None of us are born thinking we are ordinary. Feeling special is an essential part of the human birthright. If you don't think you are special, you won't seek to contribute your gift to the world. But I meet people every day who seem content to throw away their days chasing money, watching TV, and accumulating as many possessions as possible. It's as if humans never evolved beyond the hunter-gatherer stage. We live in a culture where discussing the latest HBO series passes for stimulating dinner conversation. America has become a country of great contrasts: We're the wealthiest nation on earth and consume three-quarters of its antidepressants.
What happened to the feeling that we are special and the knowledge that special people don't waste their lives pursuing ordinary things?
Somewhere along the way that vital feeling of uniqueness died in us.
But it can be recaptured. What is needed is not another self-help book or personal empowerment seminar. We in the modern world do not suffer from a lack of motivation—most of us still get up in the morning and put in a full day's work. For the most part, we either are in a relationship or want to be in one. It's not that we're not trying to create a special life, but rather that we forgot what's important. We do not need a pep talk. We need a new vision of what truly matters, a new set of rules for how we should conduct our lives and to guide us in devoting our mental, intellectual, and emotional energies.
As a counselor, I have discovered that the principal cause of malaise is embracing the wrong values. Our culture never taught us what is truly precious, so we chased things that in the long run did not accord with our deepest desires.
Just think about the disparity between how you expend your daily energies versus how you wish to be eulogized one day. Does anyone want their rabbi, minister, priest, or imam to get up in front of the crowd that's gathered and launch into a discussion of the size of the house you lived in, or the luxury detailing of your BMW? Does anyone imagine they'll be most fondly remembered for how thin they were, or how much they exercised? Are there any among us so shallow as to want our legacy to be how many partners we bedded? And if not, why does the pursuit of these things drive us to endless distraction?

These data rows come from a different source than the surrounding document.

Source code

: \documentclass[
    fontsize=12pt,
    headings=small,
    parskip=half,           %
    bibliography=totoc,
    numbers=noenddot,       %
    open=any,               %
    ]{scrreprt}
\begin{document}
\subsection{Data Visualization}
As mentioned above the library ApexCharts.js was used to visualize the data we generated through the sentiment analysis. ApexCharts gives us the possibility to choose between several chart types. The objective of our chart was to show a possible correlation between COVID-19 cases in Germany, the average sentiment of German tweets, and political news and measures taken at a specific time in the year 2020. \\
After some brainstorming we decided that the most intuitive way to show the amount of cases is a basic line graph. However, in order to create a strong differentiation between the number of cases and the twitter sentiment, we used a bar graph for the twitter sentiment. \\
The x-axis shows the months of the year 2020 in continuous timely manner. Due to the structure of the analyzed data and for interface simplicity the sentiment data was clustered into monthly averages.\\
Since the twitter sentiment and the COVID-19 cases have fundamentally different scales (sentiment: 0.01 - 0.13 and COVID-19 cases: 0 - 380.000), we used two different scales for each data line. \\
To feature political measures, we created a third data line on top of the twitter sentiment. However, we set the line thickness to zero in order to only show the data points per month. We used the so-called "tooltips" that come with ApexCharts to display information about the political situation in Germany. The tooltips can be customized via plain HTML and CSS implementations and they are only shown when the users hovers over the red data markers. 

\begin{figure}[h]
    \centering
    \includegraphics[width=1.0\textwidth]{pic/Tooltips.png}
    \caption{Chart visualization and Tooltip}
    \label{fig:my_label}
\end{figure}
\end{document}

If your time is spent pursuing what doesn't accord with your deepest desires, you are living a lie—a sin against G-d, who gave you life so you could consecrate your existence to higher things. It is time to renew, recalibrate, and reorient our lives to focus on what matters.
This is not a self-help book. It is not a book that will teach you how to be an optimist or how to win friends. Even less so is it a book that tells you how to awaken your inner giant. No, this is a book about building a new life by rediscovering life's most precious values. In it you will discover a revolutionary take on the whole concept of values.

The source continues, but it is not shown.